**Exercise directions**
The material below holds a span beginning at the line with "A：你们毕业了想干嘛？" and ending at the line with "像我这种表达能力有限，无法抓". Quote that span exactly, both ends included, and only that span.

**Data to process**
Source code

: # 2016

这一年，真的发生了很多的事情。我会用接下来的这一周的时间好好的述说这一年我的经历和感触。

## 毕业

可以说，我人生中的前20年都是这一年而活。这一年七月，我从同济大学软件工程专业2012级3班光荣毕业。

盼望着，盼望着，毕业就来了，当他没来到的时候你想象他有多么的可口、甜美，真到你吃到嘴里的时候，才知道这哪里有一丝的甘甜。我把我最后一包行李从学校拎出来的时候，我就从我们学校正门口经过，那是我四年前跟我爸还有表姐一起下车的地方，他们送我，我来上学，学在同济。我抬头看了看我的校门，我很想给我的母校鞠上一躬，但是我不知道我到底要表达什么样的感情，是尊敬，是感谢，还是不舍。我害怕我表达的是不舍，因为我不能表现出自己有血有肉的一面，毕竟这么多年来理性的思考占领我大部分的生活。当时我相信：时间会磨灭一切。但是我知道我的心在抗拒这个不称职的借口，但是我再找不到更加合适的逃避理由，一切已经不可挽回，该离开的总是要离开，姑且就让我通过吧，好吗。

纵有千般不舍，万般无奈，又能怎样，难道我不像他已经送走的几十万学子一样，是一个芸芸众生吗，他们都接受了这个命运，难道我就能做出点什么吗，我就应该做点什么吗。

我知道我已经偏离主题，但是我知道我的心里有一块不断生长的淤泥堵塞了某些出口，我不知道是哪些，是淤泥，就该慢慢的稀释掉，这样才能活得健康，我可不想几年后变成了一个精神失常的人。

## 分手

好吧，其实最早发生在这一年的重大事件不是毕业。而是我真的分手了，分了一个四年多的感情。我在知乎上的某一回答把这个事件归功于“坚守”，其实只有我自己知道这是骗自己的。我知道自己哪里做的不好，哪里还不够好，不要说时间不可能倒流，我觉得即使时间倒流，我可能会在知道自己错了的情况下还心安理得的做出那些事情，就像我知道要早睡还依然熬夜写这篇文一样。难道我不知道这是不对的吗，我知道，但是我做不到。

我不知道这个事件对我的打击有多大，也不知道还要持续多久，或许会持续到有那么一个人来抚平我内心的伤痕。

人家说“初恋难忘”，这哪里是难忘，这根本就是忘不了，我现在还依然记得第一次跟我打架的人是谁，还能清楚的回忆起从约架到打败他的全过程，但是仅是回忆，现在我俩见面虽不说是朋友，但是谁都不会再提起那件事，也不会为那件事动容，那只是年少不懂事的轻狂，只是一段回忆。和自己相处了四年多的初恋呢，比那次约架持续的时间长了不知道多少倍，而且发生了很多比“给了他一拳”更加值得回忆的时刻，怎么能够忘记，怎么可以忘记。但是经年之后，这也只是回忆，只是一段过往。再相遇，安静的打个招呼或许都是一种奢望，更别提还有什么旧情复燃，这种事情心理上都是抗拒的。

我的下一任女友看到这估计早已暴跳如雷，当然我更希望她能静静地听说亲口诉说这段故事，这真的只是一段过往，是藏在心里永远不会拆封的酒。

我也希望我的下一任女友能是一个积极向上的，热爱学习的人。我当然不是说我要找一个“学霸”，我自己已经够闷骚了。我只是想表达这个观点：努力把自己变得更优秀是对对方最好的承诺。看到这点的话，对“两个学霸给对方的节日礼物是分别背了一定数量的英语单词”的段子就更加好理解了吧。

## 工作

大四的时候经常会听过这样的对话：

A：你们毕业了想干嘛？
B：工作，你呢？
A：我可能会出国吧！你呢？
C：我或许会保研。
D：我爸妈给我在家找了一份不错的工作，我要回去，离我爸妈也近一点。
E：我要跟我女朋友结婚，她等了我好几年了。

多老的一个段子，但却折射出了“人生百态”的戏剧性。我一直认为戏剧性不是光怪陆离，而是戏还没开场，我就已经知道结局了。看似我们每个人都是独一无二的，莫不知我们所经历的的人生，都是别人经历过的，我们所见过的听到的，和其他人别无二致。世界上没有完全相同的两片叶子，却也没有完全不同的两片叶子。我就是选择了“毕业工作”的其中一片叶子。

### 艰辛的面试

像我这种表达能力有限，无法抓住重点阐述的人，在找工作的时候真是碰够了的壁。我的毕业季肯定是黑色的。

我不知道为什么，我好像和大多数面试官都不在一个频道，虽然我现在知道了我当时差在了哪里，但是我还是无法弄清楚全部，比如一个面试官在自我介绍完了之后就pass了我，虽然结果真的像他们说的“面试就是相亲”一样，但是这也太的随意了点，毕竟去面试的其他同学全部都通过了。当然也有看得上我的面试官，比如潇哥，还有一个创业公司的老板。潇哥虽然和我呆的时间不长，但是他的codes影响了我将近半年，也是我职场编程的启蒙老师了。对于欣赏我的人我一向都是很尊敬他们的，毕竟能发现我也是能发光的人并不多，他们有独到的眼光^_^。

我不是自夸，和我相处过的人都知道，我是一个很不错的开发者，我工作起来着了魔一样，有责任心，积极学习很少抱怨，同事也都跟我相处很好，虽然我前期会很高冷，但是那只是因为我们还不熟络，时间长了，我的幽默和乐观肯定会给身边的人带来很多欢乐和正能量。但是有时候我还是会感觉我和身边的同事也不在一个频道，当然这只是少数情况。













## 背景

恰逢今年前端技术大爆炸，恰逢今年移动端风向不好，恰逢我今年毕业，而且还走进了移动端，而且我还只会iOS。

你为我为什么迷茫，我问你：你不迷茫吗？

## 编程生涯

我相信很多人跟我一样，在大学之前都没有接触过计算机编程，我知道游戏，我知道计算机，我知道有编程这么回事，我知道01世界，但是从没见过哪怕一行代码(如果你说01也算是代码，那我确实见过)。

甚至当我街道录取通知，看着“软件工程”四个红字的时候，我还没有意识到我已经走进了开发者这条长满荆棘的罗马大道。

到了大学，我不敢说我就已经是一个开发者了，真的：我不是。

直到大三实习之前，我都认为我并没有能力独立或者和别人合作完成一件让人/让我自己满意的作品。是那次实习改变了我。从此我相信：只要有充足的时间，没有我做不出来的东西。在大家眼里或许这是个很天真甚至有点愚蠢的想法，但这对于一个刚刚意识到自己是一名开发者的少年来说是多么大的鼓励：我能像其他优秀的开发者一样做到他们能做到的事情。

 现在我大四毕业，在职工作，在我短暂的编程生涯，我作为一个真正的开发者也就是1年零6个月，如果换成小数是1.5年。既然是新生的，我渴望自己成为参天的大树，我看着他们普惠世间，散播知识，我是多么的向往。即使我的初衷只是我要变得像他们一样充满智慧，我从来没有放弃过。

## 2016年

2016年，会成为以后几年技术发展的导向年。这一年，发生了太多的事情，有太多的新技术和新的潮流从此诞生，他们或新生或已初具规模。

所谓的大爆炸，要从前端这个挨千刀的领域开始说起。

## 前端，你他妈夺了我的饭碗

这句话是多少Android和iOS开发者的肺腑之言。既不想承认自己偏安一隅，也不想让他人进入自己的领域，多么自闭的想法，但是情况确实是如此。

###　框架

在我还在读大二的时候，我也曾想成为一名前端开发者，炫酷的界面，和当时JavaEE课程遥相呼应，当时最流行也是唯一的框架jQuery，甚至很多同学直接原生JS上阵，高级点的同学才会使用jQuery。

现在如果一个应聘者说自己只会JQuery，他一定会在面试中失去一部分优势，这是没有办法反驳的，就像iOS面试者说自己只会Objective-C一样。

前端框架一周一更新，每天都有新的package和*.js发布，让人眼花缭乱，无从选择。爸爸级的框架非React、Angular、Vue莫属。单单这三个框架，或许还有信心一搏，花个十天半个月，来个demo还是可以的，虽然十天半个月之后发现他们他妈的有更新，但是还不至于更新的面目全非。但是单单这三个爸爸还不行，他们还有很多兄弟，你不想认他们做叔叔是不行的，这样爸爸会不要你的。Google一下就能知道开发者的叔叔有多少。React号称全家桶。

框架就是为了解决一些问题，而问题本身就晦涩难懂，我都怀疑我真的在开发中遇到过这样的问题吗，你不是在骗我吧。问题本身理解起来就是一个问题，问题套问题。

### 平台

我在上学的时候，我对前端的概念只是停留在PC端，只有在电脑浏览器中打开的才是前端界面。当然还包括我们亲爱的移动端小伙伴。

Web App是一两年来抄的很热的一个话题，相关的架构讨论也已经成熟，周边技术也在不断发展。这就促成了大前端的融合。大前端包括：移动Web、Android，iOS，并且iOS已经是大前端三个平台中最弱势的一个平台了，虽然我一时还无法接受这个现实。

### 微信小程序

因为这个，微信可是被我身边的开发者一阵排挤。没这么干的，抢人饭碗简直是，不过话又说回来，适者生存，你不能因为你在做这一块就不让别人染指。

**Task response**
A：你们毕业了想干嘛？
B：工作，你呢？
A：我可能会出国吧！你呢？
C：我或许会保研。
D：我爸妈给我在家找了一份不错的工作，我要回去，离我爸妈也近一点。
E：我要跟我女朋友结婚，她等了我好几年了。

多老的一个段子，但却折射出了“人生百态”的戏剧性。我一直认为戏剧性不是光怪陆离，而是戏还没开场，我就已经知道结局了。看似我们每个人都是独一无二的，莫不知我们所经历的的人生，都是别人经历过的，我们所见过的听到的，和其他人别无二致。世界上没有完全相同的两片叶子，却也没有完全不同的两片叶子。我就是选择了“毕业工作”的其中一片叶子。

### 艰辛的面试

像我这种表达能力有限，无法抓住重点阐述的人，在找工作的时候真是碰够了的壁。我的毕业季肯定是黑色的。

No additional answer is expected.